This couple obviously needs a conversation starter. Divorce paperwork can provide that.


----------



## SunCMars (Feb 29, 2016)

Evinrude58 said:


> 2 years with no sex. Why even care?
> You’re here asking if she’s cheating. 99% of the time it’s a yes. But you’ve gone 2 years with no sex and are worried about cheating…. Just move on


Yes, this....

If you are the PRIMARY reason for having no sex in your marriage than what did you expect?

The cheating person is always wrong, but when you create circumstances that would lead a weak person to cheat, you need to take on some of that blame.

Have you consistently denied intimacy with her?
Have you cheated in the past and she knows about it?

I am NOT blaming you at this point, I just need some background information.

Thanks..


----------



## oldshirt (Apr 1, 2017)

Tdbo said:


> This couple obviously needs a conversation starter. Divorce paperwork can provide that.


Agreed.

Marriages can go on for years and even decades with both parties ignoring and neglecting each other with nothing being done on either side to address it. 

Divorce is at least taking an action that shakes up the status quo and prompts a change.


----------



## TexasMom1216 (Nov 3, 2021)

You’re asking a question to which you already know the answer.


----------



## ConanHub (Aug 9, 2013)




----------



## ConanHub (Aug 9, 2013)

She been shopping at Bubba's bologna barn.😋


----------



## HappilyMarried1 (Jul 21, 2021)

Sorry @UCFKnights96 but as others have said I think you know the answer to your question already. However, as others have stated some things you can do:1) GPS on her car. 2) Some small VAR's in the living room and bedroom. 3) small video camera in bedroom and living room. 4) if you can afford it possibly a PI. Best of luck! I am afraid you are going to need it.


----------



## Willnotbill (May 13, 2021)

UCFKnights96 said:


> Just want to see what people think. Given these facts is my wife cheating on me?
> 
> 1. She has no interest in having sex with me.
> 2. She is on the pill even though I've had a vascectomy.
> ...


These are a lot of red flags. However, there are more reasons than preventing pregnancy that your wife's doctor could have her on birth control. These reasons might also affect her sex drive. 

I think you need more information before confronting. If you confronted without proof, she would most likely deny and then take further steps to hide it. For that reason I would try investigating yourself first with voice activated recorders around the house and/or in her car and a GPS on her car. If you have the means you could hire a PI who would have access to high tech tools to get answers for you. I highly recommend the PI but they are not cheap. If you do find a cheap one then they probably aren't very good.

Good luck. I hope you get the answers you need and they're not something hurtful to your marriage.


----------



## Mr.Married (Feb 21, 2018)

ConanHub said:


> She been shopping at Bubba's bologna barn.😋


Have you been drinking?


----------



## ConanHub (Aug 9, 2013)

Mr.Married said:


> Have you been drinking?


Not while posting.😉


----------



## No Longer Lonely Husband (Nov 3, 2015)

I must ask OP. Why do you post when you already know the Answer?


----------



## sokillme (Jun 10, 2016)

UCFKnights96 said:


> Just want to see what people think. Given these facts is my wife cheating on me?
> 
> 1. She has no interest in having sex with me.
> 2. She is on the pill even though I've had a vascectomy.
> ...


Very very high.


----------



## manowar (Oct 3, 2020)

VladDracul said:


> Secretly put a tracking device on her vehicle. If she's not giving you any puzzy, that's reason enough to ditch her, cheating or not.



Do the above. Get evidence and get out of there. Withdraw your husbandly support. Stop doing the things she relies on you for. Paying her credit cards, insurance, car registration, car inspection, chores, leaky toilets, all of that sh+t. Don't do it anymore. 

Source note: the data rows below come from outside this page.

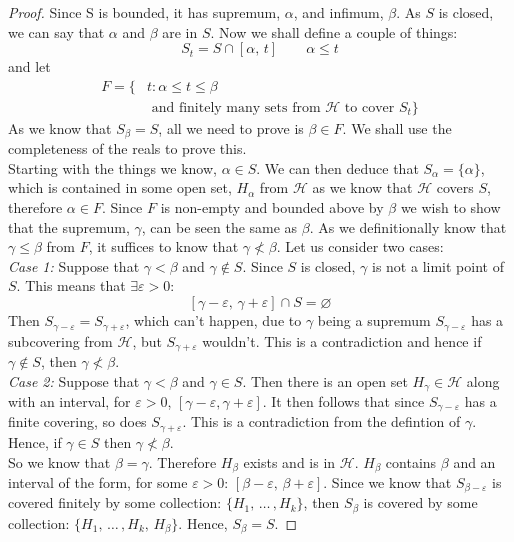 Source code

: \documentclass{article}
\renewcommand{\a}{\alpha}
\renewcommand{\b}{\beta}
\newcommand{\g}{\gamma}
\newcommand{\e}{\varepsilon}
\newcommand{\ex}{\exists}
\begin{document}
\begin{proof}
  Since S is bounded, it has supremum, $\a$, and infimum, $\b$. As $S$ is closed, we can say that $\a$ and $\b$ are in $S$. Now we shall define a couple of things:
  $$ S_t = S \cap [\a,\, t] \qquad \a \le t $$
  and let
  \begin{align*}
    F = \{ &t : \a \le t \le \b \\
    &\text{ and finitely many sets from $\mathcal{H}$ to cover $S_t$} \}
  \end{align*}
  As we know that $\displaystyle{S_\b = S}$, all we need to prove is $\displaystyle{\b \in F}$. We shall use the completeness of the reals to prove this.\\

  \noindent
  Starting with the things we know, $\displaystyle{\a \in S}$. We can then deduce that $\displaystyle{S_\a = \{ \a \}}$, which is contained in some open set, $H_\a$ from $\mathcal{H}$ as we know that $\mathcal{H}$ covers $S$, therefore $\a \in F$. Since $F$ is non-empty and bounded above by $\b$ we wish to show that the supremum, $\g$, can be seen the same as $\b$. As we definitionally know that $\g \le \b$ from $F$, it suffices to know that $\g \nless \b$. Let us consider two cases:\\

  \noindent
  \emph{Case 1:} Suppose that $\g < \b$ and $\g \notin S$. Since $S$ is closed, $\g$ is not a limit point of $S$. This means that $\ex \e > 0:$
  $$ [\g - \e,\, \g + \e] \cap S = \varnothing $$
  Then $S_{\g - \e} = S_{\g + \e}$, which can't happen, due to $\g$ being a supremum $S_{\g - \e}$ has a subcovering from $\mathcal{H}$, but $S_{\g + \e}$ wouldn't. This is a contradiction and hence if $\g \notin S$, then $\g \nless \b$.\\

  \noindent
  \emph{Case 2:} Suppose that $\g < \b$ and $\g \in S$. Then there is an open set $H_\g \in \mathcal{H}$ along with an interval, for $\e > 0$, $[\g - \e, \g + \e]$. It then follows that since $S_{\g - \e}$ has a finite covering, so does $S_{\g + \e}$. This is a contradiction from the defintion of $\g$. Hence, if $\g \in S$ then $\g \nless \b$.\\

  \noindent
  So we know that $\b = \g$. Therefore $H_\b$ exists and is in $\mathcal{H}$. $H_\b$ contains $\b$ and an interval of the form, for some $\e > 0$: $[\b - \e,\, \b + \e]$. Since we know that $S_{\b - \e}$ is covered finitely by some collection: $\{ H_1,\, \dots\,, H_k \}$, then $S_\b$ is covered by some collection: $\{ H_1,\, \dots\,, H_k,\, H_\b \}$. Hence, $S_\b = S$.
\end{proof}
\end{document}

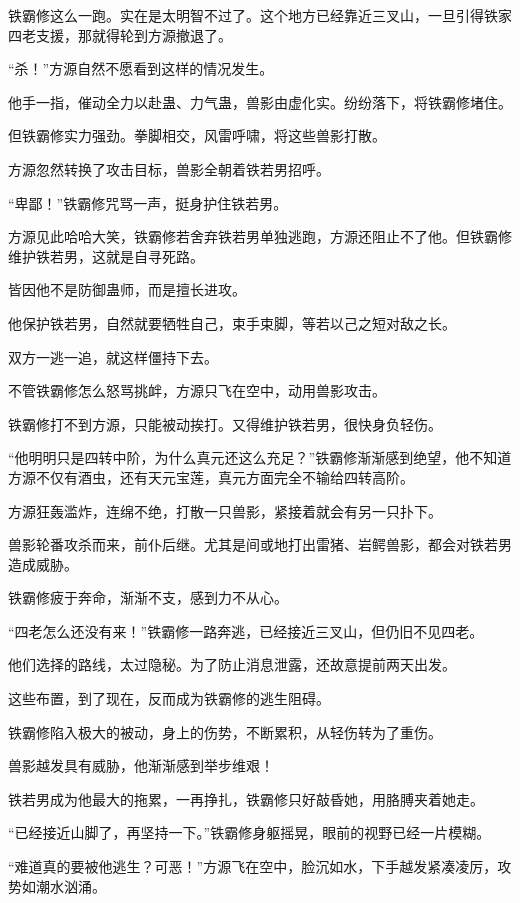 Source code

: \begin{this_body}
铁霸修这么一跑。实在是太明智不过了。这个地方已经靠近三叉山，一旦引得铁家四老支援，那就得轮到方源撤退了。

“杀！”方源自然不愿看到这样的情况发生。

他手一指，催动全力以赴蛊、力气蛊，兽影由虚化实。纷纷落下，将铁霸修堵住。

但铁霸修实力强劲。拳脚相交，风雷呼啸，将这些兽影打散。

方源忽然转换了攻击目标，兽影全朝着铁若男招呼。

“卑鄙！”铁霸修咒骂一声，挺身护住铁若男。

方源见此哈哈大笑，铁霸修若舍弃铁若男单独逃跑，方源还阻止不了他。但铁霸修维护铁若男，这就是自寻死路。

皆因他不是防御蛊师，而是擅长进攻。

他保护铁若男，自然就要牺牲自己，束手束脚，等若以己之短对敌之长。

双方一逃一追，就这样僵持下去。

不管铁霸修怎么怒骂挑衅，方源只飞在空中，动用兽影攻击。

铁霸修打不到方源，只能被动挨打。又得维护铁若男，很快身负轻伤。

“他明明只是四转中阶，为什么真元还这么充足？”铁霸修渐渐感到绝望，他不知道方源不仅有酒虫，还有天元宝莲，真元方面完全不输给四转高阶。

方源狂轰滥炸，连绵不绝，打散一只兽影，紧接着就会有另一只扑下。

兽影轮番攻杀而来，前仆后继。尤其是间或地打出雷猪、岩鳄兽影，都会对铁若男造成威胁。

铁霸修疲于奔命，渐渐不支，感到力不从心。

“四老怎么还没有来！”铁霸修一路奔逃，已经接近三叉山，但仍旧不见四老。

他们选择的路线，太过隐秘。为了防止消息泄露，还故意提前两天出发。

这些布置，到了现在，反而成为铁霸修的逃生阻碍。

铁霸修陷入极大的被动，身上的伤势，不断累积，从轻伤转为了重伤。

兽影越发具有威胁，他渐渐感到举步维艰！

铁若男成为他最大的拖累，一再挣扎，铁霸修只好敲昏她，用胳膊夹着她走。

“已经接近山脚了，再坚持一下。”铁霸修身躯摇晃，眼前的视野已经一片模糊。

“难道真的要被他逃生？可恶！”方源飞在空中，脸沉如水，下手越发紧凑凌厉，攻势如潮水汹涌。


\end{this_body}
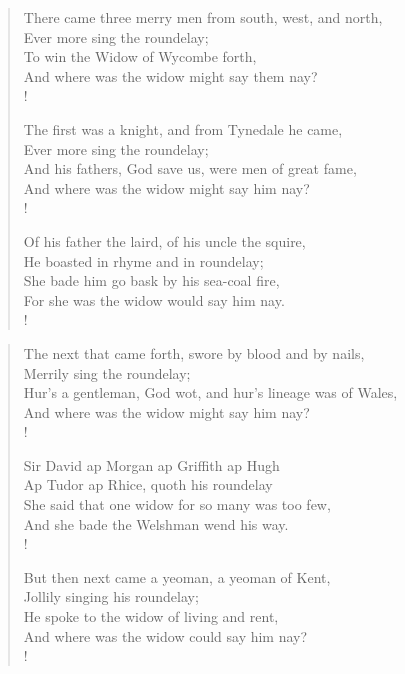 \begin{verse}

There came three merry men from south, west, and north,\\
Ever more sing the roundelay;\\
To win the Widow of Wycombe forth,\\
And where was the widow might say them nay?\\!

The first was a knight, and from Tynedale he came,\\
Ever more sing the roundelay;\\
And his fathers, God save us, were men of great fame,\\
And where was the widow might say him nay?\\!

Of his father the laird, of his uncle the squire,\\
He boasted in rhyme and in roundelay;\\
She bade him go bask by his sea-coal fire,\\
For she was the widow would say him nay.\\!
\end{verse}

\begin{verse}

The next that came forth, swore by blood and by nails,\\
Merrily sing the roundelay;\\
Hur's a gentleman, God wot, and hur's lineage was of Wales,\\
And where was the widow might say him nay?\\!

Sir David ap Morgan ap Griffith ap Hugh\\
Ap Tudor ap Rhice, quoth his roundelay\\
She said that one widow for so many was too few,\\
And she bade the Welshman wend his way.\\!

But then next came a yeoman, a yeoman of Kent,\\
Jollily singing his roundelay;\\
He spoke to the widow of living and rent,\\
And where was the widow could say him nay?\\!
\end{verse}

New Year's resolution. Have an exit strategy in place. Get her out of your home. You don't have to leave by any means. Exit the marriage.


----------



## Mr The Other (Feb 1, 2014)

One post from the OP, then nothing. 
I suspect it is not sincere.


----------



## Rus47 (Apr 1, 2021)

ConanHub said:


> I voted yes.
> 
> She been riding the old sausage train to skanktown!
> 
> ...


There was a movie once with these and similar lines in an outtake at end of movie.


----------



## Anastasia6 (May 28, 2017)

UCFKnights96 said:


> Just want to see what people think. Given these facts is my wife cheating on me?
> 
> 1. She has no interest in having sex with me.
> 2. She is on the pill even though I've had a vascectomy.
> ...


This feels like a gotcha question.

First you have only presented what you want to present.
Second there are plenty of reasons all 4 of these could exist without cheating.

You want to tell us more and get actual opinions or you just looking for a poll that you can point to and say. Ha! even the internet thinks you are cheating?


----------



## oldshirt (Apr 1, 2017)

Anastasia6 said:


> This feels like a gotcha question.
> 
> First you have only presented what you want to present.
> Second there are plenty of reasons all 4 of these could exist without cheating.
> ...


This is my take-away as well. Some people want to be "right" more than they want to be happy and healthy. Instead of ending the relationship and moving on because they don't like each other and the marriage is basically dead in the water, he wants that "gotcha!" moment and to feel morally superior and feel justified in righteous indignation. 

I think Instead of simply closing the book and moving on 2 years ago, he's looking for a weapon that he can whack her over the head with. 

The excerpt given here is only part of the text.